Exercise instructions
An exact copy of every entry below is needed.
BEGIN Input records
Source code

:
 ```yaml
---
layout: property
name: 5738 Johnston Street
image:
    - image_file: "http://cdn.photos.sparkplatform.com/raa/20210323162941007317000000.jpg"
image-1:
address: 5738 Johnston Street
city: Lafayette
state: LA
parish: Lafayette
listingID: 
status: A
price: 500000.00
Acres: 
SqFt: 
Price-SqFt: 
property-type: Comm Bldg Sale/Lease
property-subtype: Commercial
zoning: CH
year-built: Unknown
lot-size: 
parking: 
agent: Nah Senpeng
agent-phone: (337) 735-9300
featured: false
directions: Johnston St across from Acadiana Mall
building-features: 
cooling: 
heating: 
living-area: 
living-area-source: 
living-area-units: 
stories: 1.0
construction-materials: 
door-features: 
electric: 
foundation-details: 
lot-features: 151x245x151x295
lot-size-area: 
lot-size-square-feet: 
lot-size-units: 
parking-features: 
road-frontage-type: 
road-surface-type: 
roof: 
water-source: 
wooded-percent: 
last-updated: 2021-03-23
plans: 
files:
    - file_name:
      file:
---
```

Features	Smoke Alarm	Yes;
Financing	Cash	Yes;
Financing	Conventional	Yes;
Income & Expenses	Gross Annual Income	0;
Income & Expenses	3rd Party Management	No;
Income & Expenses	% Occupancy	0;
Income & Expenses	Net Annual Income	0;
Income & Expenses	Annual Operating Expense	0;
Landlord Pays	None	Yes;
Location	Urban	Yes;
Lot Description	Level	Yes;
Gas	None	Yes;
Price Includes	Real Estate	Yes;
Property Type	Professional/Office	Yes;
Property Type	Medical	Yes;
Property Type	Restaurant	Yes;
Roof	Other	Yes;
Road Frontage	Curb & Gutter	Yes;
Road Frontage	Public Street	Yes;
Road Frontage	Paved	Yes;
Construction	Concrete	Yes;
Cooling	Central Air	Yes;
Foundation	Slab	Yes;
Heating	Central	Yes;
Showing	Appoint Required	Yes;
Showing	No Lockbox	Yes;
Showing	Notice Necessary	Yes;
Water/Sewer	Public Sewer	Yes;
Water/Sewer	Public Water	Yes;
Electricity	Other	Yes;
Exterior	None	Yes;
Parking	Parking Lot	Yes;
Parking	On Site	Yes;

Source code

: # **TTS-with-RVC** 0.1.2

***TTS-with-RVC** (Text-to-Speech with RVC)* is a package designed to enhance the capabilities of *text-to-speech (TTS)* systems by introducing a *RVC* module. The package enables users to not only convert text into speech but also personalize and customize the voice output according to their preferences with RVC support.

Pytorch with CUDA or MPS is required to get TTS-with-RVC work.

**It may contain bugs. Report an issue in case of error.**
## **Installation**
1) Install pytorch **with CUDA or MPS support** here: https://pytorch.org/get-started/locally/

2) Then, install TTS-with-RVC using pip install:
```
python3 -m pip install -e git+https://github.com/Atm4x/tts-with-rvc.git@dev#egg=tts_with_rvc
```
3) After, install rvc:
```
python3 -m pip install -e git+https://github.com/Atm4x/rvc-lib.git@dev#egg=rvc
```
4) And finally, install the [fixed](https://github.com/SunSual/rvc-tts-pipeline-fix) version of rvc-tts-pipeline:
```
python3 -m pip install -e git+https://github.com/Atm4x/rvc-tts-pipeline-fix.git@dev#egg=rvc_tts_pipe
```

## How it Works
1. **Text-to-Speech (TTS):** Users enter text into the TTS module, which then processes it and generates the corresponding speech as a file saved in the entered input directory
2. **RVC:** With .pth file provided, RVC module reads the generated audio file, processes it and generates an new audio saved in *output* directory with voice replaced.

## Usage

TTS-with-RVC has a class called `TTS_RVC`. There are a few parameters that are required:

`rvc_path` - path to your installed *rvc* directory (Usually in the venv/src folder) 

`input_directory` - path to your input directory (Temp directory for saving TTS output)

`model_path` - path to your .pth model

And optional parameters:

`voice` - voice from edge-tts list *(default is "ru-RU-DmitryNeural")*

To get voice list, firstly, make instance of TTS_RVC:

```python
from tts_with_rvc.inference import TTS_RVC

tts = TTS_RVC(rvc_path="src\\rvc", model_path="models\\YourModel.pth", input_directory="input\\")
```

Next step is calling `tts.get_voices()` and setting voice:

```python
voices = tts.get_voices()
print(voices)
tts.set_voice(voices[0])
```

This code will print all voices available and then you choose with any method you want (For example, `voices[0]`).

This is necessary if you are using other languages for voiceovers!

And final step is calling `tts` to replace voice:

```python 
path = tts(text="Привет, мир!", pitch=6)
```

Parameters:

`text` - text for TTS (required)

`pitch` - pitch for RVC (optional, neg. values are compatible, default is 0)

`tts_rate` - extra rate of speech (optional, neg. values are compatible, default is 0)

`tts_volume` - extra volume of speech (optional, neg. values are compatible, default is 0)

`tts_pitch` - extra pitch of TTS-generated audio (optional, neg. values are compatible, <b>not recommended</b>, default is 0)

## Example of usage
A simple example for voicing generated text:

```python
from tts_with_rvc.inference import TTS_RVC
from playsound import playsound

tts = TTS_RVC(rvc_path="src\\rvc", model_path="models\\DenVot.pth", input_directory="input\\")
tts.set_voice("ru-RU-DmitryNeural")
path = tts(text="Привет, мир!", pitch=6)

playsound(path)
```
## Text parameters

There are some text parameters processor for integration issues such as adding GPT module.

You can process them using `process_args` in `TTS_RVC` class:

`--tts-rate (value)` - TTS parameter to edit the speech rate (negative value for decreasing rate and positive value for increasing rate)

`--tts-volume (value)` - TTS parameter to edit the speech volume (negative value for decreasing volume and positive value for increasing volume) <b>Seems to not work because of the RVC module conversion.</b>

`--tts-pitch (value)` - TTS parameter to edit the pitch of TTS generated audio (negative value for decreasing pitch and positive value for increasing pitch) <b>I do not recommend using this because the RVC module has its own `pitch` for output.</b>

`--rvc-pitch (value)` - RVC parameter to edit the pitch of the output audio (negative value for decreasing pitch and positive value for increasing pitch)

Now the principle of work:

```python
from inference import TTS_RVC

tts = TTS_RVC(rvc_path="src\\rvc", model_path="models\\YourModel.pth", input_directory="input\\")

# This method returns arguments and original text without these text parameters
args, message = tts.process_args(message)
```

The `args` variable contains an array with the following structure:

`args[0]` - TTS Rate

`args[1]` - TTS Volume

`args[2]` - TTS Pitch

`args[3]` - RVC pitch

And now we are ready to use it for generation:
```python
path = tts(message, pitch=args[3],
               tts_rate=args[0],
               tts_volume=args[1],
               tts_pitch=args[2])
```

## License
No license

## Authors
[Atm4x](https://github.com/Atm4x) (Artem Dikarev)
END Input records
Answer
Source code

:
 ```yaml
---
layout: property
name: 5738 Johnston Street
image:
    - image_file: "http://cdn.photos.sparkplatform.com/raa/20210323162941007317000000.jpg"
image-1:
address: 5738 Johnston Street
city: Lafayette
state: LA
parish: Lafayette
listingID: 
status: A
price: 500000.00
Acres: 
SqFt: 
Price-SqFt: 
property-type: Comm Bldg Sale/Lease
property-subtype: Commercial
zoning: CH
year-built: Unknown
lot-size: 
parking: 
agent: Nah Senpeng
agent-phone: (337) 735-9300
featured: false
directions: Johnston St across from Acadiana Mall
building-features: 
cooling: 
heating: 
living-area: 
living-area-source: 
living-area-units: 
stories: 1.0
construction-materials: 
door-features: 
electric: 
foundation-details: 
lot-features: 151x245x151x295
lot-size-area: 
lot-size-square-feet: 
lot-size-units: 
parking-features: 
road-frontage-type: 
road-surface-type: 
roof: 
water-source: 
wooded-percent: 
last-updated: 2021-03-23
plans: 
files:
    - file_name:
      file:
---
```

Features	Smoke Alarm	Yes;
Financing	Cash	Yes;
Financing	Conventional	Yes;
Income & Expenses	Gross Annual Income	0;
Income & Expenses	3rd Party Management	No;
Income & Expenses	% Occupancy	0;
Income & Expenses	Net Annual Income	0;
Income & Expenses	Annual Operating Expense	0;
Landlord Pays	None	Yes;
Location	Urban	Yes;
Lot Description	Level	Yes;
Gas	None	Yes;
Price Includes	Real Estate	Yes;
Property Type	Professional/Office	Yes;
Property Type	Medical	Yes;
Property Type	Restaurant	Yes;
Roof	Other	Yes;
Road Frontage	Curb & Gutter	Yes;
Road Frontage	Public Street	Yes;
Road Frontage	Paved	Yes;
Construction	Concrete	Yes;
Cooling	Central Air	Yes;
Foundation	Slab	Yes;
Heating	Central	Yes;
Showing	Appoint Required	Yes;
Showing	No Lockbox	Yes;
Showing	Notice Necessary	Yes;
Water/Sewer	Public Sewer	Yes;
Water/Sewer	Public Water	Yes;
Electricity	Other	Yes;
Exterior	None	Yes;
Parking	Parking Lot	Yes;
Parking	On Site	Yes;

Source code

: # **TTS-with-RVC** 0.1.2

***TTS-with-RVC** (Text-to-Speech with RVC)* is a package designed to enhance the capabilities of *text-to-speech (TTS)* systems by introducing a *RVC* module. The package enables users to not only convert text into speech but also personalize and customize the voice output according to their preferences with RVC support.

Pytorch with CUDA or MPS is required to get TTS-with-RVC work.

**It may contain bugs. Report an issue in case of error.**
## **Installation**
1) Install pytorch **with CUDA or MPS support** here: https://pytorch.org/get-started/locally/

2) Then, install TTS-with-RVC using pip install:
```
python3 -m pip install -e git+https://github.com/Atm4x/tts-with-rvc.git@dev#egg=tts_with_rvc
```
3) After, install rvc:
```
python3 -m pip install -e git+https://github.com/Atm4x/rvc-lib.git@dev#egg=rvc
```
4) And finally, install the [fixed](https://github.com/SunSual/rvc-tts-pipeline-fix) version of rvc-tts-pipeline:
```
python3 -m pip install -e git+https://github.com/Atm4x/rvc-tts-pipeline-fix.git@dev#egg=rvc_tts_pipe
```

## How it Works
1. **Text-to-Speech (TTS):** Users enter text into the TTS module, which then processes it and generates the corresponding speech as a file saved in the entered input directory
2. **RVC:** With .pth file provided, RVC module reads the generated audio file, processes it and generates an new audio saved in *output* directory with voice replaced.

## Usage

TTS-with-RVC has a class called `TTS_RVC`. There are a few parameters that are required:

`rvc_path` - path to your installed *rvc* directory (Usually in the venv/src folder) 

`input_directory` - path to your input directory (Temp directory for saving TTS output)

`model_path` - path to your .pth model

And optional parameters:

`voice` - voice from edge-tts list *(default is "ru-RU-DmitryNeural")*

To get voice list, firstly, make instance of TTS_RVC:

```python
from tts_with_rvc.inference import TTS_RVC

tts = TTS_RVC(rvc_path="src\\rvc", model_path="models\\YourModel.pth", input_directory="input\\")
```

Next step is calling `tts.get_voices()` and setting voice:

```python
voices = tts.get_voices()
print(voices)
tts.set_voice(voices[0])
```

This code will print all voices available and then you choose with any method you want (For example, `voices[0]`).

This is necessary if you are using other languages for voiceovers!

And final step is calling `tts` to replace voice:

```python 
path = tts(text="Привет, мир!", pitch=6)
```

Parameters:

`text` - text for TTS (required)

`pitch` - pitch for RVC (optional, neg. values are compatible, default is 0)

`tts_rate` - extra rate of speech (optional, neg. values are compatible, default is 0)

`tts_volume` - extra volume of speech (optional, neg. values are compatible, default is 0)

`tts_pitch` - extra pitch of TTS-generated audio (optional, neg. values are compatible, <b>not recommended</b>, default is 0)

## Example of usage
A simple example for voicing generated text:

```python
from tts_with_rvc.inference import TTS_RVC
from playsound import playsound

tts = TTS_RVC(rvc_path="src\\rvc", model_path="models\\DenVot.pth", input_directory="input\\")
tts.set_voice("ru-RU-DmitryNeural")
path = tts(text="Привет, мир!", pitch=6)

playsound(path)
```
## Text parameters

There are some text parameters processor for integration issues such as adding GPT module.

You can process them using `process_args` in `TTS_RVC` class:

`--tts-rate (value)` - TTS parameter to edit the speech rate (negative value for decreasing rate and positive value for increasing rate)

`--tts-volume (value)` - TTS parameter to edit the speech volume (negative value for decreasing volume and positive value for increasing volume) <b>Seems to not work because of the RVC module conversion.</b>

`--tts-pitch (value)` - TTS parameter to edit the pitch of TTS generated audio (negative value for decreasing pitch and positive value for increasing pitch) <b>I do not recommend using this because the RVC module has its own `pitch` for output.</b>

`--rvc-pitch (value)` - RVC parameter to edit the pitch of the output audio (negative value for decreasing pitch and positive value for increasing pitch)

Now the principle of work:

```python
from inference import TTS_RVC

tts = TTS_RVC(rvc_path="src\\rvc", model_path="models\\YourModel.pth", input_directory="input\\")

# This method returns arguments and original text without these text parameters
args, message = tts.process_args(message)
```

The `args` variable contains an array with the following structure:

`args[0]` - TTS Rate

`args[1]` - TTS Volume

`args[2]` - TTS Pitch

`args[3]` - RVC pitch

And now we are ready to use it for generation:
```python
path = tts(message, pitch=args[3],
               tts_rate=args[0],
               tts_volume=args[1],
               tts_pitch=args[2])
```

## License
No license

## Authors
[Atm4x](https://github.com/Atm4x) (Artem Dikarev)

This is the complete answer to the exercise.